What is Catalytic Capital?
Catalytic capital is defined as debt, equity, guarantees, and other investments that accept disproportionate risk and/or concessionary returns relative to a conventional investment in order to generate positive impact and enable third-party investment that otherwise would not be possible. Below are examples of projects that have received support through catalytic capital.
Catalytic Capital at Work (PDF) ›
Financing More Than 12,000 Affordable Apartments
To acquire and preserve high-quality rental housing for low- and moderate-income residents, local developers need access to large and flexible acquisition and pre-development loans at terms not typically available from the commercial market. The NYC Housing Acquisition Fund was created in 2006 to address that need, offering bridge financing to affordable housing developers.
The Fund was launched with first-loss capital from its lead housing agency, and subordinated, low-cost debt from six foundations—which laid the groundwork for senior loans from 16 financial institutions. By blending funds from these sources of capital, the Fund can take on greater risk and offer patient repayment terms tailored to project needs, below-market interest rates, and pricing incentives for nonprofits and minority/women-owned developers.
Impact: Over more than a decade, this innovative blended Fund has raised and invested more than $415 million to help finance 12,359 affordable apartments for low- to moderate-income residents. It has helped anchor revitalization efforts that make communities safer and stronger, while protecting against displacement so that long-time residents can benefit from the gains that accompany economic growth.
Catalytic Capital Investment: $5 million program-related investments (PRI)* from the John D. and Catherine T. MacArthur Foundation, as well as financing from The Rockefeller Foundation, Ford Foundation, FB Heron Foundation, Robin Hood Foundation, Starr Foundation, NYC Department of Housing Preservation and Development, and a syndicate of commercial lending institutuions.
2019 Status: Ongoing investment vehicle, with $162 million capitalization.

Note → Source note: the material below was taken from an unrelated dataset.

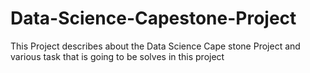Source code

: # Data-Science-Capestone-Project
This Project describes about the Data Science Cape stone Project and various task that is going to be solves in this project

Creating Over 9,000 New Jobs
In 1999, the Sustainable Jobs Fund (SJF) launched a pioneering, triple-bottom-line fund to provide growth capital to expansion-stage companies focused on sustainability, employment, and competitive investor returns. Because the strategy and manager were unproven, most commercial investors were unable or unwilling to participate.
A $1 million PRI* served as risk-taking capital to help unlock $17 million for SJF’s first fund, giving the company the chance to prove its impact investing approach.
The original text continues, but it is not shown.